I movimenti dei senza terra.
Ci sarebbero 500 milioni di contadini senza terra in tutto il mondo.
In Brasile, l’MST è nato nel 1984 nello stato di Rio Grande do Sul. Si è costituito grazie a un
forte appoggio dei settori progressisti della Chiesa cattolica brasiliana, influenzati dalla
teologia della liberazione. Numerosi settori della popolazione si sono uniti alla
manifestazione e nonostante una forte repressione, il movimento ha permesso a diverse
famiglie di insediarsi su terreni e di intraprendere un’esperienza economica e sociale
inedita. L’MST è riuscito a imporsi come una forza di cui i poteri politici brasiliani devono
tenere conto.
Accadde inoltre che i senza terra collaborino tra loro: cioè avvenne tra l’MST e Landless
Movement (Movimento dei senza terra) in Sudafrica.
Lotte contadine e società.
Le lotte contadine raramente sono state considerate rilevanti. Soltanto alcune correnti di
pensiero, hanno tentato un teorizzazione di tali movimenti dando tutto lo spazio ce
spettava loro nella propria storia della società. Nuovi movimenti sostenuti dagli
agroecologi, ma anche quelle di un movimento quale Via Campesina, sui problemi
ambientali, il recupero delle abilità, il controllo della produzione agricola da parte dei
contadini, l’autosufficienza alimentare.
Che cosa dicono le lotte contadine.
La questione della comunità è costante nella tradizione rurale: è l’eijido in Messico, il mir
in Russia, la comunità degli Indios in America latina, ma anche in Asia e naturalmente in
Africa.

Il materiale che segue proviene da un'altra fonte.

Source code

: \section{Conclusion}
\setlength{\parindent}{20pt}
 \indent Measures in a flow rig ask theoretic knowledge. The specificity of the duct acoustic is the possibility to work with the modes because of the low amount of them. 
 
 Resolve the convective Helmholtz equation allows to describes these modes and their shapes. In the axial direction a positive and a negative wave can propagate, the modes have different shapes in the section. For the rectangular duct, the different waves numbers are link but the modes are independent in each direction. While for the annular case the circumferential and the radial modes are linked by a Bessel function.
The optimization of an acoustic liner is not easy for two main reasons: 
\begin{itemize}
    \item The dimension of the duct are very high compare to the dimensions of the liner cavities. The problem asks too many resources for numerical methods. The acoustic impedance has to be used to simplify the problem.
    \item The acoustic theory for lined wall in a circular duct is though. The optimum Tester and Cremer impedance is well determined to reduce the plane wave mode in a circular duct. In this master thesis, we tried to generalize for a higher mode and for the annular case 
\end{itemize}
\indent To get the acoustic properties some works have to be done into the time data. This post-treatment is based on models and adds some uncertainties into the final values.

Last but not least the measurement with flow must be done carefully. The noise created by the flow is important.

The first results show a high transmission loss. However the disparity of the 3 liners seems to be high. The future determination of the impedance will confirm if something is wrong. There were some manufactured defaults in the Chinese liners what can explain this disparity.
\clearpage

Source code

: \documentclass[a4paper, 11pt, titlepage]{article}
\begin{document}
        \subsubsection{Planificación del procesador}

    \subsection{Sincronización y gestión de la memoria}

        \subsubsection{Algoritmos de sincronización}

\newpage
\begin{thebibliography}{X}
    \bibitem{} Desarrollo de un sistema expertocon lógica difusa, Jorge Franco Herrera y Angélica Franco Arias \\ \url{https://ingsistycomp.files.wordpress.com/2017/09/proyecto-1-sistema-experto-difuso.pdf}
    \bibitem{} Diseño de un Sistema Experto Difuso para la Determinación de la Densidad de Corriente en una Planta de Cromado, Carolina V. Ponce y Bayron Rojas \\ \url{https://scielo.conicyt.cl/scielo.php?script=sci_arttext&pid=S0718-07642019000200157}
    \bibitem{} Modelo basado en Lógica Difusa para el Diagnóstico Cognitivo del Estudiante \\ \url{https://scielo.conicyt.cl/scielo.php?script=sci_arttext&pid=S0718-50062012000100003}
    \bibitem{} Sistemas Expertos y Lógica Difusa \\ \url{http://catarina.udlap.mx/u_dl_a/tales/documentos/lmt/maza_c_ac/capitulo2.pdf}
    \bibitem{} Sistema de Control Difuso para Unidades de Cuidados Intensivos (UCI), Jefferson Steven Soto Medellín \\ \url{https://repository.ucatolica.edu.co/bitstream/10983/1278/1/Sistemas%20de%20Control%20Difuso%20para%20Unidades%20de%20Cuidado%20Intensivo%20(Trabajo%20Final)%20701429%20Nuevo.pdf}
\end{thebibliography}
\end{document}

Nei paesi occidentali, specialmente in Europa, è la comunità del villaggio che può
fungere da equivalente. Le lotte agrarie si saldano a una realtà locale: questa serve d
supporto principale all’elaborazione della visione che i lavoratori della terra hanno del
proprio avvenire. Lungo tutto la loro storia, i contadini hanno resistito contro quelli che
intendevano inglobarli in ideologie più vaste.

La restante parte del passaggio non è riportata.